• **RECORD EXCERPTS**:
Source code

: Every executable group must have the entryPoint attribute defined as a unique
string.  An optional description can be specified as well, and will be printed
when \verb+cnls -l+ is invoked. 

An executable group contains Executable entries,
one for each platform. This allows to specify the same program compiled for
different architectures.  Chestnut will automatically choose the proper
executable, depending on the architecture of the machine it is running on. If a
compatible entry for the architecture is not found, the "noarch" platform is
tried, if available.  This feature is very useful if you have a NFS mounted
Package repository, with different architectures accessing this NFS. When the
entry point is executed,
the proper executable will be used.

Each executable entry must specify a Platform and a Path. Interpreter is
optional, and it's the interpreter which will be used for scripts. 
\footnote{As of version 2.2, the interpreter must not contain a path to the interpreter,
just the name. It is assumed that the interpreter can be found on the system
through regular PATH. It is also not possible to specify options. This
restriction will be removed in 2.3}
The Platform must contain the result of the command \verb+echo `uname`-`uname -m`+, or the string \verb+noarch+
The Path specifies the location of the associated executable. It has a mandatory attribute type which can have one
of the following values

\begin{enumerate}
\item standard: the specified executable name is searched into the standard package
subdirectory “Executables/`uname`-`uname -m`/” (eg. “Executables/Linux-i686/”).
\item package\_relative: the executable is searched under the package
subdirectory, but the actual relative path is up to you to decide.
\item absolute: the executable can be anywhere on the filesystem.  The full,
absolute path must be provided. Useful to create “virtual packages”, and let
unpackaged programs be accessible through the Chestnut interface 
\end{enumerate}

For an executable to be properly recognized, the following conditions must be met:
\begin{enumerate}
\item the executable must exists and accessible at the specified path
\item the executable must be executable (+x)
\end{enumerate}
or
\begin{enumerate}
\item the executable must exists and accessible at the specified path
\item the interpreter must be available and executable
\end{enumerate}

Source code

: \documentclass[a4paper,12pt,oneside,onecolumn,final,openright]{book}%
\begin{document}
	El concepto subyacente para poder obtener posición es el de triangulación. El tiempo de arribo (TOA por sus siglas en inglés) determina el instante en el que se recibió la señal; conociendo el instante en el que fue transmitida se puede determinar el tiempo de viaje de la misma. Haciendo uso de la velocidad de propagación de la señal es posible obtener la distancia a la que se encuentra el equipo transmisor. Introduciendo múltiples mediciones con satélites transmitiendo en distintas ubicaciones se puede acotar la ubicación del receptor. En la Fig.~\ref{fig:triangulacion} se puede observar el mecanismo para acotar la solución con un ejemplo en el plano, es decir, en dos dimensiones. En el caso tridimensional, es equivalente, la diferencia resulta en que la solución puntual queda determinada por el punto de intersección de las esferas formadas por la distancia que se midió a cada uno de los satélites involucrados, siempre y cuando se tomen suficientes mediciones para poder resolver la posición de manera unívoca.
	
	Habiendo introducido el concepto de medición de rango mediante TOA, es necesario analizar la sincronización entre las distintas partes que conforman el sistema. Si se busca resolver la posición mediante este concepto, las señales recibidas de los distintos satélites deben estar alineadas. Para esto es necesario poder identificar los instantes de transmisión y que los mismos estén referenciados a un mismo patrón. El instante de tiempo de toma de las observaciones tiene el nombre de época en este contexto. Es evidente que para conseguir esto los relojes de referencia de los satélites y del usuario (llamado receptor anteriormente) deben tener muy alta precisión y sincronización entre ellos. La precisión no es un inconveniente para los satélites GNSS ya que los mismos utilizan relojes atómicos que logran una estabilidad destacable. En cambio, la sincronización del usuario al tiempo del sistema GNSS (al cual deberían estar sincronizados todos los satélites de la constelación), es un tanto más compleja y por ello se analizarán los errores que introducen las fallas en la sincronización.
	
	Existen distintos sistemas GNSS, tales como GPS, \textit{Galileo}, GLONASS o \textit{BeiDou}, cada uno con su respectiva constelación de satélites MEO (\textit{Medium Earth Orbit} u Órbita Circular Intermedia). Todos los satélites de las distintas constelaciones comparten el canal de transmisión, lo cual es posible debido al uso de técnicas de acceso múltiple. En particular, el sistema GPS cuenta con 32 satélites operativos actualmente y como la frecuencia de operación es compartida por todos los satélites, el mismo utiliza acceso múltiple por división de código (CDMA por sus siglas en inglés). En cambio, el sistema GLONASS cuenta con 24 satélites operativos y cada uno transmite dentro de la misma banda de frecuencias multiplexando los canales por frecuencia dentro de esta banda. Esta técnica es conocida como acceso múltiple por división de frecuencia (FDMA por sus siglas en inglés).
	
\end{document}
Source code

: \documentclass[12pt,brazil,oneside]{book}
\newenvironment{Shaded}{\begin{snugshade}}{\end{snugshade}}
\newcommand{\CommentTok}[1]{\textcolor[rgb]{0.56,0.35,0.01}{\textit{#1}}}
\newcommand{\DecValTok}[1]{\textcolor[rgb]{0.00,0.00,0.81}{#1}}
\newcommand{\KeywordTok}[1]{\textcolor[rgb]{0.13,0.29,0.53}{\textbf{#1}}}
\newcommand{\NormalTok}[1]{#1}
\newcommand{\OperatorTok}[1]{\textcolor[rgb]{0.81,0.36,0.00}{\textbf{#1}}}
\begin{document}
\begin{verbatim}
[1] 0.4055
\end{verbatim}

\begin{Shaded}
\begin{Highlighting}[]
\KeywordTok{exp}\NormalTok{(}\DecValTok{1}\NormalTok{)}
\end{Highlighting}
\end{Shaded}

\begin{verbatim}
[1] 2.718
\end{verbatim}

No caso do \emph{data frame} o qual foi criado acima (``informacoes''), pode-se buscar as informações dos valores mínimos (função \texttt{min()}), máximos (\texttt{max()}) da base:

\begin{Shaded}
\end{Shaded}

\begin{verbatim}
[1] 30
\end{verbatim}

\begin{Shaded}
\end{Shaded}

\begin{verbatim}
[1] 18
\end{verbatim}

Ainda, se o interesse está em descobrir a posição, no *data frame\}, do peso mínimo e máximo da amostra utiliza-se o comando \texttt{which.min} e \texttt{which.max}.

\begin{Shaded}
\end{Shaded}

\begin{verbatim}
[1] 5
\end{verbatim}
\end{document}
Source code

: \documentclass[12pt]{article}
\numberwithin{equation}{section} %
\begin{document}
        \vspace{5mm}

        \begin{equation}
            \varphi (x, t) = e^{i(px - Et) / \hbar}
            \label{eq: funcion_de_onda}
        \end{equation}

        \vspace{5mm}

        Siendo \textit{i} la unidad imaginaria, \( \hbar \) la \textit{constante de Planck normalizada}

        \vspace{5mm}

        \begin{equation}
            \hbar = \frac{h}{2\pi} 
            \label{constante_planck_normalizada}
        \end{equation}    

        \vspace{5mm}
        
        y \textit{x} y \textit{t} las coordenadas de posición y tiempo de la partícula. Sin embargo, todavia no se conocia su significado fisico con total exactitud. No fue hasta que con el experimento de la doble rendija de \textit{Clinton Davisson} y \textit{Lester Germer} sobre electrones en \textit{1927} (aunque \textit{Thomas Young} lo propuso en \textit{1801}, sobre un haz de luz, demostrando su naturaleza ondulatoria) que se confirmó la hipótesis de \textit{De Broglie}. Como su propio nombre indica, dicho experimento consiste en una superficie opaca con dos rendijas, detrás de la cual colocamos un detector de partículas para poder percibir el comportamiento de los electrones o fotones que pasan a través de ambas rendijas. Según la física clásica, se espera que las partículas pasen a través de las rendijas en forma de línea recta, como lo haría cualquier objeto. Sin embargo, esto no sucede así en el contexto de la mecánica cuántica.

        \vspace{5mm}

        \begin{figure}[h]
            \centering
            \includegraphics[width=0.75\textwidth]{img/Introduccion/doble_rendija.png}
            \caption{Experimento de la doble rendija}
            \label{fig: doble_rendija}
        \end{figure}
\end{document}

• **TASK INSTRUCTIONS**:
Select every line in the records above that contains the word "subdirectory".

• **ANSWER BOX**:
subdirectory “Executables/`uname`-`uname -m`/” (eg. “Executables/Linux-i686/”).
subdirectory, but the actual relative path is up to you to decide.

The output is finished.